Dès son retour aux États-Unis, Konrad von Moltke joue un rôle non négligeable dans l’inscription du principe de précaution dans le traité de Maastricht. Celui-ci est issu du Vorsorgeprinzip érigé par les Allemands en Europe au sujet des pluies acides. La Grande-Bretagne s’en inquiète et la Commission royale sur la pollution commande une analyse de ce principe à l’IPEE, qui demande à Konrad de s’en charger. La Royal Commission publie son rapport en 1988, et parvient à convaincre Margaret Thatcher d’accepter que le principe de précaution soit adopté au niveau européen, les autres pays d’Europe y étant ralliés (ce qui sera fait en 1992).
Grâce à sa bonne connaissance des institutions et des politiques nationales, Konrad va ainsi, en mobilisant son réseau et par le truchement de rapports, de conférences, de séminaires et de colloques, intervenir indirectement dans la « bataille de l’ozone » qui aboutit au protocole de Montréal. On peut aussi remarquer que, si ce citoyen du monde a également contribué à faire avancer le dossier international sur le changement climatique et la création du GIEC, il a eu lui-même, du fait de ses pérégrinations, un bilan carbone désastreux. Mais il intervient aussi dans la préparation du sommet de Rio. Satisfait de ce que les questions du changement climatique et de l’érosion de la biodiversité y aient été associées, il admet qu’il ne suffira pas de se focaliser sur les conférences internationales qui s’ensuivront, mais qu’il faudrait tenter de s’engager dans la recherche de résultats. Dans cet objectif, il tente vainement de promouvoir l’introduction d’objectifs environnementaux dans les missions de l’OMC. Grâce à la dynamique créée par les négociations sur l’entrée de la Chine à l’OMC (décembre 2001), il voulut à la fin de sa vie engager avec le gouvernement chinois un travail de prise en compte des enjeux environnementaux, tout en se préoccupant des négociations délicates qui ont abouti au règlement REACH en Europe.
Claire Weill profite de cette biographie pour décrire le parcours des dossiers qui ont abouti à la mise en place de politiques et d’institutions consacrées à l’environnement tant au niveau européen qu’international.
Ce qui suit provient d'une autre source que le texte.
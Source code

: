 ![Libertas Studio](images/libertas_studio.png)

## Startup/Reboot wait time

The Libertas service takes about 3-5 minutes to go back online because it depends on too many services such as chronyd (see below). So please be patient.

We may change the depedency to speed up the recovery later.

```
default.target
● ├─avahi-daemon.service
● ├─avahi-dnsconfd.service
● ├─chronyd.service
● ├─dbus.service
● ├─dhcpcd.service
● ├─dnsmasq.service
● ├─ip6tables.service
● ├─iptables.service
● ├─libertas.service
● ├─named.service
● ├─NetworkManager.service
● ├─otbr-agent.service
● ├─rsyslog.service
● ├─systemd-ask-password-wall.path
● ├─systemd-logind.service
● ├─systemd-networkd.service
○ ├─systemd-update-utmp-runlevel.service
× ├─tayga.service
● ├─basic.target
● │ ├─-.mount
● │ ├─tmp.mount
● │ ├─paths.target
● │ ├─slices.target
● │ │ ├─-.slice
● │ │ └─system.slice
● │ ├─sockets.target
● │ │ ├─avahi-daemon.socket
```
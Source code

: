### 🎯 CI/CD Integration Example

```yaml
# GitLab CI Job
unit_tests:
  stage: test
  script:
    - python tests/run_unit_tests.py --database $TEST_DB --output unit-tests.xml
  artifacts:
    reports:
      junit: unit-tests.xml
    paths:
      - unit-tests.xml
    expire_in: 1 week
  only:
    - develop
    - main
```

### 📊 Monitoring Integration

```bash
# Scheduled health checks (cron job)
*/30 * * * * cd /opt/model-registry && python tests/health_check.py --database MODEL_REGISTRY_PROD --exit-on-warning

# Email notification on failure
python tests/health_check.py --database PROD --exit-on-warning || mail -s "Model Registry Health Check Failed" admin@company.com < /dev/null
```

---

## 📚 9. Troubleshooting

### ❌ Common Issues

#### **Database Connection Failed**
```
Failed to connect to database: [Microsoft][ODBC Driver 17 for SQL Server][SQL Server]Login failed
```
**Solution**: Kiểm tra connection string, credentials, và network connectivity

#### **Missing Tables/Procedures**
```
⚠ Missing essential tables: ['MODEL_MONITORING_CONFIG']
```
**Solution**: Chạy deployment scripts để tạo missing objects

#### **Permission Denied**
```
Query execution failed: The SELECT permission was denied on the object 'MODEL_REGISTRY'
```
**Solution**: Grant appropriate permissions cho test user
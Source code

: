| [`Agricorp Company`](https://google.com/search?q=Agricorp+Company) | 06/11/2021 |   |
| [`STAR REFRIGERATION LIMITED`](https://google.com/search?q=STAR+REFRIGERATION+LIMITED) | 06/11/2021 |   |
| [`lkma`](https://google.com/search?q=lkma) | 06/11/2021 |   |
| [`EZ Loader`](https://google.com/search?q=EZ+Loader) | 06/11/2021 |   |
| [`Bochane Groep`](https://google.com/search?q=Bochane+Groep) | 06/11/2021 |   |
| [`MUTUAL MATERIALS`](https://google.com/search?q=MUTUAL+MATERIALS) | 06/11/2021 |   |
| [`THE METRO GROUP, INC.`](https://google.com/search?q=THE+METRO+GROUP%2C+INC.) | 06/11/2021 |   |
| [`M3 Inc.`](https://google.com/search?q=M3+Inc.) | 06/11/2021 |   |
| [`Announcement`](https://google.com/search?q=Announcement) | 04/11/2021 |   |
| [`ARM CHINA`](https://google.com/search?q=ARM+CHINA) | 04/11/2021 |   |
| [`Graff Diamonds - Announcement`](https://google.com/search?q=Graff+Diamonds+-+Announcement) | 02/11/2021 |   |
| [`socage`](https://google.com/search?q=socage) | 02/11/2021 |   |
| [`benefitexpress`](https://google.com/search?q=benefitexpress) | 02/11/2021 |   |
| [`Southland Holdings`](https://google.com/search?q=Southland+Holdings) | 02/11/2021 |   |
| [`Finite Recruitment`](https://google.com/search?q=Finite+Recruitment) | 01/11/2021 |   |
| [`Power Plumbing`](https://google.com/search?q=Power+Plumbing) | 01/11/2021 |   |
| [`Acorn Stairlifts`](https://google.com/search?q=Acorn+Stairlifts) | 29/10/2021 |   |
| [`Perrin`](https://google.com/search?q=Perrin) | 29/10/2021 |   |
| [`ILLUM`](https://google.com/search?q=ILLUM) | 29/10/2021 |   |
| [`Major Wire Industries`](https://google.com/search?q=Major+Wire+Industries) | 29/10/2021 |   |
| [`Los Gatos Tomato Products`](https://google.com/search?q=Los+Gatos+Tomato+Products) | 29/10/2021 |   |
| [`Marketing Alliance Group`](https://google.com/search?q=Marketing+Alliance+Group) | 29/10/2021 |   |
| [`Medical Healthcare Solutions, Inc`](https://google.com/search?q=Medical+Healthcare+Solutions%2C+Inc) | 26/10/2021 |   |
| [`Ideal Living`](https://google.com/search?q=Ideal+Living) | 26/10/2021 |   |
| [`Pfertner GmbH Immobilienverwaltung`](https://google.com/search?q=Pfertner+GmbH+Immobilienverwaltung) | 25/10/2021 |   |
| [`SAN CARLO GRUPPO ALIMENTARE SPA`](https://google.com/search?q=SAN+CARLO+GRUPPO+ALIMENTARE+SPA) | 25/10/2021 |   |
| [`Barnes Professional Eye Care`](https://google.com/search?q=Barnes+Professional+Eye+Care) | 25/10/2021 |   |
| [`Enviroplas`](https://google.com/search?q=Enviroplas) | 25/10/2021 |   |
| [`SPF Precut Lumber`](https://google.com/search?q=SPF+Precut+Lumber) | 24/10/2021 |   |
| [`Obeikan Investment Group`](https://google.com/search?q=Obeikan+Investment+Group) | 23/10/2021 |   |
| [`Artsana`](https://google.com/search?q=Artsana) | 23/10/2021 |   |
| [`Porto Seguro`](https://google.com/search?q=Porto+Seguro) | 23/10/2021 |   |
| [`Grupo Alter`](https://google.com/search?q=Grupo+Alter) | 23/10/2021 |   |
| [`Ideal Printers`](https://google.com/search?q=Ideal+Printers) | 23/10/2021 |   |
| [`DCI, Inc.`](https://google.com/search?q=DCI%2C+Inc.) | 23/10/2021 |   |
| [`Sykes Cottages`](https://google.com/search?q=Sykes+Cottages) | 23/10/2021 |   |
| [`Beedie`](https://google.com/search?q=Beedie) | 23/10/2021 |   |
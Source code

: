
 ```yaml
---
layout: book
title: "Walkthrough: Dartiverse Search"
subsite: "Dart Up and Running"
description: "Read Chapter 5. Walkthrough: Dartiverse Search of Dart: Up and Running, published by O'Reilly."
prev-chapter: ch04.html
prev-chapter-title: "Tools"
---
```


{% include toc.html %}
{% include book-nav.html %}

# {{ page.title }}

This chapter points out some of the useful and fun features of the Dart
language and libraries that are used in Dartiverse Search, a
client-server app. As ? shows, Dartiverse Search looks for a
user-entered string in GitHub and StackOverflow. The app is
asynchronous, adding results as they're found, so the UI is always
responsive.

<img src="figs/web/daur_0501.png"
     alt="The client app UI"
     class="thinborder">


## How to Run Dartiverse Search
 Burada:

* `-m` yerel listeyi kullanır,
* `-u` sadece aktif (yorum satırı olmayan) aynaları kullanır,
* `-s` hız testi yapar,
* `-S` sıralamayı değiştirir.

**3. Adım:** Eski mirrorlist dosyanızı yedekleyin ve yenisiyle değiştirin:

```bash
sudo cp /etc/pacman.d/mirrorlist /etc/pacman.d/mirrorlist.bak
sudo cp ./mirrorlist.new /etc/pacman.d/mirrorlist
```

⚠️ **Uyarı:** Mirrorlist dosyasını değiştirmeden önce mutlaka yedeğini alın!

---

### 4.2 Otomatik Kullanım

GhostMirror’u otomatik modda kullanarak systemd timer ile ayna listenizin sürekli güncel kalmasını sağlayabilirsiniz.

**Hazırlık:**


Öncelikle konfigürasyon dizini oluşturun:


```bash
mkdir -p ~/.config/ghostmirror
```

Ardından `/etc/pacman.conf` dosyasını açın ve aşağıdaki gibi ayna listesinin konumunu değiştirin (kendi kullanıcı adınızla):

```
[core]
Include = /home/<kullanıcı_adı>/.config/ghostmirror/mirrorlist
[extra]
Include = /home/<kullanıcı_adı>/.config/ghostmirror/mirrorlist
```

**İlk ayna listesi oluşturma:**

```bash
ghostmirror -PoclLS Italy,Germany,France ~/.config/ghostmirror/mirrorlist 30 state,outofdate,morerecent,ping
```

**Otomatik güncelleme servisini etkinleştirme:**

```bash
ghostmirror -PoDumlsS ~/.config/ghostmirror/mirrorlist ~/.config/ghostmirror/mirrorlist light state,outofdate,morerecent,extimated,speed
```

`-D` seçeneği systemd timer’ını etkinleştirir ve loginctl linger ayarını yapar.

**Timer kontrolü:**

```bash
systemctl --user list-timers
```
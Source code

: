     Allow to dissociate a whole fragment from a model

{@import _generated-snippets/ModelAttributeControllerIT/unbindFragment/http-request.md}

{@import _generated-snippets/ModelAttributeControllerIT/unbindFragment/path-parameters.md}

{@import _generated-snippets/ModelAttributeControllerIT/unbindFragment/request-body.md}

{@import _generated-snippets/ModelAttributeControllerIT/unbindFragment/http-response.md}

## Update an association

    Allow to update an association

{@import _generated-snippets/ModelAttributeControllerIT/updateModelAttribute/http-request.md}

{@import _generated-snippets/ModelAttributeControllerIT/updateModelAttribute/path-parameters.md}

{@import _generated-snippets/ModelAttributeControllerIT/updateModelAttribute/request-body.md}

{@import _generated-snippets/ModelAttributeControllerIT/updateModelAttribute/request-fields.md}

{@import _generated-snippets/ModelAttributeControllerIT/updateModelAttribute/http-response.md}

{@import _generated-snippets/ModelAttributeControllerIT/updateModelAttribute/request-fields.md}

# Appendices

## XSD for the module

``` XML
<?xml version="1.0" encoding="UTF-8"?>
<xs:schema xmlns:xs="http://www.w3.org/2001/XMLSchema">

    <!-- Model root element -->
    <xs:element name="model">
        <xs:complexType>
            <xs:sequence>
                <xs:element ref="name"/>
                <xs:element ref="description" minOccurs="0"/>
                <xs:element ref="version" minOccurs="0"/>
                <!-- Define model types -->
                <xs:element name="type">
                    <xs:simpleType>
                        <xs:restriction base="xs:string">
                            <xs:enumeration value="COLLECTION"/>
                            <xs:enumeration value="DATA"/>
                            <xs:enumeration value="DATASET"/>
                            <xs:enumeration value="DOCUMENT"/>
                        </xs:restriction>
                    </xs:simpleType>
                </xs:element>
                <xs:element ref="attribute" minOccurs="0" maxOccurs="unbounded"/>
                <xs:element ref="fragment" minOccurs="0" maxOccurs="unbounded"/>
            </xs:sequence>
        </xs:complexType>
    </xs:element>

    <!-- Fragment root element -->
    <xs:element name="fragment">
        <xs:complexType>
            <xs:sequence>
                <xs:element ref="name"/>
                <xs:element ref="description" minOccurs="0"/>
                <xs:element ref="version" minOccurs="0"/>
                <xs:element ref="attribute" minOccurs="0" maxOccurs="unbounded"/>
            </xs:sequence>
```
Elle montre ainsi comment, par le truchement de rapports, de conférences, de colloques, de programmes de recherche, et de projets politiques, les enjeux environnementaux ont été mis sur l’agenda des négociations politiques. Cet ouvrage est ainsi une contribution remarquable à l’histoire de la globalisation de l’environnement et des politiques qui lui sont consacrées. Ce faisant, il rend justice à une multitude de grands serviteurs de l’environnement : scientifiques, fonctionnaires nationaux, européens et internationaux, membres d’ONG ayant pignon sur rue et de think tanks, qui ont contribué aux négociations et aux décisions aboutissant à la globalisation des politiques environnementales.
Resterait maintenant à faire une autre histoire de l’environnement. Face à la succession de conférences mondiales qui produisent des accords qui ne sont jamais vraiment appliqués, il y a en effet de par le monde, une multiplicité de luttes et d’expérimentations citoyennes, s’opposant aux injustices environnementales et sociales, et voulant maintenir ou améliorer des milieux de vie. Ce serait une autre histoire de l’environnement, qui ne soit pas celle des politiques internationales, mais celle des hommes et des femmes en lutte, de leurs réussites et de leurs échecs.